Systematic Model Evaluation – also known as Accuracy-Based Metrics or Error Rate Measures – are one of the best approaches when evaluating models.
These metrics compare predicted results against a set truth or label. By doing so, you can determine whether or not your model was successful and what changes may need to be made next time around.
One of the major differences between traditional machine learning and deep learning is how each method learns from data. Traditional algorithms rely on defining features or descriptors for input data sets, applying mathematical functions to determine if there are pattern changes in those features, and then using these patterns as predictions for new data.
Deep neural networks do not have this concept of feature extraction. Rather, they learn what information is contained in the data set automatically and apply it directly towards prediction. This seems more intuitively logical, but requires much larger datasets to work effectively.
Traditionalists often argue that feature engineering is off limits because it goes against the very nature of ML, where math formulas tell you something about the data. With deep learning though, engineers can add, remove, and re-arrange layers to identify important features and find relationships that would otherwise be overlooked.
There is a common misconception about what makes AI “smart” or not. Some people seem to believe that making computers more intelligent means giving it large datasets and letting it learn from its mistakes, which are also known as error-based learning.
Error-based learning works for certain types of tasks, but this isn’t true intelligence. For example, telling someone with very little knowledge of geometry how to do trigonometry would be using error-based learning to teach them math.
Computer programs already use some forms of error-based learning. When you take your car to get fixed at a shop, they may test run the engine by turning it over and looking at the flow of air through the vents and smells coming out of the exhaust. If everything looks okay and the smell goes away, then they can sometimes conclude that there was no problem with the airflow.
This kind of testing is called diagnostic reasoning, and many computer systems now have modes where they apply this principle in order to see if their software is working correctly. A popular example of this is when self-driving cars check themselves out by scanning traffic signals, roads, and other vehicles before changing lanes or pulling into a parking lot.
There’s nothing wrong with using error-based learning in these settings, but it shouldn’t be our ultimate goal for creating artificial general intelligences.
Deep learning is used in
Neural networks are one of the most powerful types of machine learning algorithms out there. Technically, they’re not even considered to be “machine learning” since they don’t use any defined feature sets or mathematical functions.

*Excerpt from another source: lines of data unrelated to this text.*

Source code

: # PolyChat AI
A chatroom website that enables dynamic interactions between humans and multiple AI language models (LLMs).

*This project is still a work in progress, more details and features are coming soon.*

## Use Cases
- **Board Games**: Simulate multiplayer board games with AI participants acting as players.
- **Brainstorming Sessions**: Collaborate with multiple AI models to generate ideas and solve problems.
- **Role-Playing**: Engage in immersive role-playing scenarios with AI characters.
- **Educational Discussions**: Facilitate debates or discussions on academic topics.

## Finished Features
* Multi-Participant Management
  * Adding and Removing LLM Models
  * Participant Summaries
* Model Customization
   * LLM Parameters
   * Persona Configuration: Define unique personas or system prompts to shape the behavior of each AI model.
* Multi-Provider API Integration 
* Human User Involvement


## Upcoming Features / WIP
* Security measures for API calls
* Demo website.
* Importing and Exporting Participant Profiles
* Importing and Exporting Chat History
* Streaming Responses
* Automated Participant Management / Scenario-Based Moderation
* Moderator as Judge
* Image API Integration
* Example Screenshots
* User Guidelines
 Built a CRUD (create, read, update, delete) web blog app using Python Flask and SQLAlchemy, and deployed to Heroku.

Instead, neural nets learn features and patterns on their own by feeding them large amounts of data. This makes them very efficient at finding patterns where other methods may fail.

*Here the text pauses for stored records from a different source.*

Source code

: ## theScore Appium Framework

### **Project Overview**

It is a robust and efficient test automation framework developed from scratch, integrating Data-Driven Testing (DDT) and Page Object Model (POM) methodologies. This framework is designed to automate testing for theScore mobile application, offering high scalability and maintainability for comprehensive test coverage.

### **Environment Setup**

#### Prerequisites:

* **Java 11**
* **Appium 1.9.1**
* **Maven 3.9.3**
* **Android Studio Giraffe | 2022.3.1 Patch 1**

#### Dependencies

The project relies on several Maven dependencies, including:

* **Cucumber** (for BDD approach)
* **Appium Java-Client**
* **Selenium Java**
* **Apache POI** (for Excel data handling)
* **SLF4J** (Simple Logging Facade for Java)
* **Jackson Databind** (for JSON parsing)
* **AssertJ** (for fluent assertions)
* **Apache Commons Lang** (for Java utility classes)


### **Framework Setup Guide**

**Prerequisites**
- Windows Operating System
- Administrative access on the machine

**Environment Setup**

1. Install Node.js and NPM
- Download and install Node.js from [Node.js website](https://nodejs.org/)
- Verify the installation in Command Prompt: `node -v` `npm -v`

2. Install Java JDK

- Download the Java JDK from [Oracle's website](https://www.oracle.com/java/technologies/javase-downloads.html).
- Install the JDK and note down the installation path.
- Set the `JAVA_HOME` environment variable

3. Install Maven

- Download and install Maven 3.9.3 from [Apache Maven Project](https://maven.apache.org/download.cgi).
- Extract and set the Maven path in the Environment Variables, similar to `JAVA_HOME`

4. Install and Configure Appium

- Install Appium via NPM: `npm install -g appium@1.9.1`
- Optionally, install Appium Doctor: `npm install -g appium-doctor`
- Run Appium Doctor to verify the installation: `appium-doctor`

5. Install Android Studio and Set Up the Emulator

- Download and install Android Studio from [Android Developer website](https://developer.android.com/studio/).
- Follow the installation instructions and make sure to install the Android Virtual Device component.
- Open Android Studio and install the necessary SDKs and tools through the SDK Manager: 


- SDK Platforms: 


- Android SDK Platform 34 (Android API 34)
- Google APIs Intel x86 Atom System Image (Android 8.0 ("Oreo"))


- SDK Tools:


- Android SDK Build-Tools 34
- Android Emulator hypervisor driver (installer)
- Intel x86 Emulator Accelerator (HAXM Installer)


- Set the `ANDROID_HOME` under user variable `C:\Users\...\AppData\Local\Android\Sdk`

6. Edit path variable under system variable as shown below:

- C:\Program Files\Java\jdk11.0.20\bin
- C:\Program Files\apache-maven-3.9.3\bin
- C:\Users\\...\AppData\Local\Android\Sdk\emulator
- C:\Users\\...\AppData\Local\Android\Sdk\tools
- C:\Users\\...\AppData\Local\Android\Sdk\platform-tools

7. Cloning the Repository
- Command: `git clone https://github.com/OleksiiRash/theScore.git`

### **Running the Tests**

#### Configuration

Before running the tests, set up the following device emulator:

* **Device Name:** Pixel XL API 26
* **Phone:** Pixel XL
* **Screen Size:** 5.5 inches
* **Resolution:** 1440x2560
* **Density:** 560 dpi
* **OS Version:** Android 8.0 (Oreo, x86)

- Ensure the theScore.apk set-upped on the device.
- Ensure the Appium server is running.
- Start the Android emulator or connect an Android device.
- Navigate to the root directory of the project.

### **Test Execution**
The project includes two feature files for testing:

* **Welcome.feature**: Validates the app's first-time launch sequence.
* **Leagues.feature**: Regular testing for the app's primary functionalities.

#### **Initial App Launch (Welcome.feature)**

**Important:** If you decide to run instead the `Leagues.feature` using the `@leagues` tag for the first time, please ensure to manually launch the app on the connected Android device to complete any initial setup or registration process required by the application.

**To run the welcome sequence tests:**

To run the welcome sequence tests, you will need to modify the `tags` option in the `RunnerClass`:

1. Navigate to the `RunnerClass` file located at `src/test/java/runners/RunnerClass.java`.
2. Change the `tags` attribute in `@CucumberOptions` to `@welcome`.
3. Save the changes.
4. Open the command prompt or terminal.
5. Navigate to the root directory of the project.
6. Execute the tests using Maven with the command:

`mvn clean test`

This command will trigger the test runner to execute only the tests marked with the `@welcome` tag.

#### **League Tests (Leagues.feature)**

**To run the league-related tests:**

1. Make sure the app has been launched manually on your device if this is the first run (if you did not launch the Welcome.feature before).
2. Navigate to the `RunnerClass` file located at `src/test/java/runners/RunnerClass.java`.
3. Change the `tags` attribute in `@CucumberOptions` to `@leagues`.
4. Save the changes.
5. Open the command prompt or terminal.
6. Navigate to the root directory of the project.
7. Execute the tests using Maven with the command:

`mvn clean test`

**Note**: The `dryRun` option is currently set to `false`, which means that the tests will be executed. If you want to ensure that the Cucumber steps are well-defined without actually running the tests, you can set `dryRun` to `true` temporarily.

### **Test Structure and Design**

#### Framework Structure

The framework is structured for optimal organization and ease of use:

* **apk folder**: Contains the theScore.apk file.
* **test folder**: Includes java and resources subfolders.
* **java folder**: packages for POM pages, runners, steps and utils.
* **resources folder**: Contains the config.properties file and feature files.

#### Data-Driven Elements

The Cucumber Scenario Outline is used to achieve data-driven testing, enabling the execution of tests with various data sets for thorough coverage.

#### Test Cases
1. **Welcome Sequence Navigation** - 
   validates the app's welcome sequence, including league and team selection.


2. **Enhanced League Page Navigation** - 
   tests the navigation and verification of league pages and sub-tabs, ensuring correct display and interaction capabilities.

Deep learning has become increasingly popular due to its success in applications like computer vision and natural language processing (NLP). Over the past few years, it has completely transformed the field of AI.
At this point, almost every company that wants to create an intelligent device will need some form of deep learning. Even if you aren’t creating gadgets, people have been using it for academic research projects for quite some time.

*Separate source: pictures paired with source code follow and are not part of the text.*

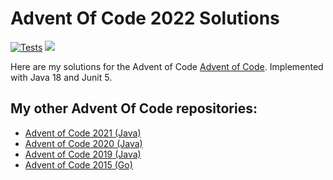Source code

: # Advent Of Code 2022 Solutions

[![Tests](https://github.com/jerchende/advent-of-code-2022/actions/workflows/maven.yml/badge.svg)](https://github.com/jerchende/advent-of-code-2022/actions/workflows/maven.yml)
[![](https://img.shields.io/badge/stars%20⭐-14-yellow)](https://adventofcode.com/2022)

Here are my solutions for the Advent of Code [Advent of Code](https://adventofcode.com/2022). Implemented with Java 18 and Junit 5.

## My other Advent Of Code repositories:

* [Advent of Code 2021 (Java)](https://github.com/jerchende/advent-of-code-2021)
* [Advent of Code 2020 (Java)](https://github.com/jerchende/advent-of-code-2020)
* [Advent of Code 2019 (Java)](https://github.com/jerchende/advent-of-code-2019)
* [Advent of Code 2015 (Go)](https://github.com/jerchende/advent-of-code-2015)
 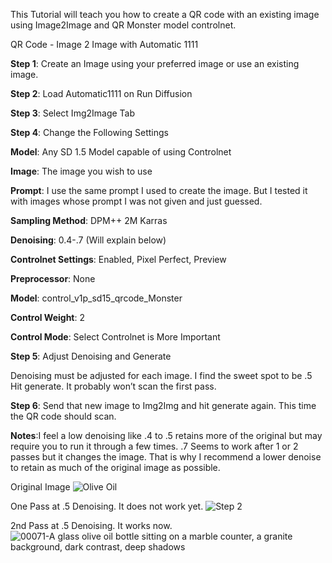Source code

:This Tutorial will teach you how to create a QR code with an existing image using Image2Image and QR Monster model controlnet.


QR Code - Image 2 Image with Automatic 1111

**Step 1**: Create an Image using your preferred image or use an existing image.

**Step 2**: Load Automatic1111 on Run Diffusion

**Step 3**: Select Img2Image Tab

**Step 4**: Change the Following Settings

**Model**: Any SD 1.5 Model capable of using Controlnet

**Image**: The image you wish to use

**Prompt**: I use the same prompt I used to create the image. But I tested it with images whose prompt I was not given and just guessed.

**Sampling Method**: DPM++ 2M Karras

**Denoising**: 0.4-.7 (Will explain below)

**Controlnet Settings**: Enabled, Pixel Perfect, Preview

**Preprocessor**: None

**Model**: control_v1p_sd15_qrcode_Monster

**Control Weight**: 2

**Control Mode**: Select Controlnet is More Important

**Step 5**: Adjust Denoising and Generate

Denoising must be adjusted for each image. I find the sweet spot to be .5 Hit generate. It
probably won’t scan the first pass.

**Step 6**: Send that new image to Img2Img and hit generate again. This time the QR code should
scan.

**Notes**:I feel a low denoising like .4 to .5 retains more of the original but may require you to run it
through a few times. .7 Seems to work after 1 or 2 passes but it changes the image. That is why
I recommend a lower denoise to retain as much of the original image as possible.

Original Image
![Olive Oil](https://github.com/ColorblindAdam/AITutorials/assets/130062936/43fcb975-8454-476e-920c-29e5e52ebfd1)

One Pass at .5 Denoising. It does not work yet.
![Step 2](https://github.com/ColorblindAdam/AITutorials/assets/130062936/b9b12a6f-d954-471f-b4af-93a8c4565517)

2nd Pass at .5 Denoising. It works now.
![00071-A glass olive oil bottle sitting on a marble counter, a granite background, dark contrast, deep shadows](https://github.com/ColorblindAdam/AITutorials/assets/130062936/f4752f95-fd7a-41e9-975c-6c38d68c6d0b)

That’s why it’s important to understand what the term actually means, how well it works, and whether it’s truly better than other ML techniques. In this article, we’ll talk about the differences between classic ML strategies and deep learning, explain when each technique is appropriate, and conclude with our opinion on which one is more effective.
Disclaimer: The content in this article should not be construed as financial advice; instead, it should be seen as information and insights into different investment philosophies. Please do your homework before investing money in anything.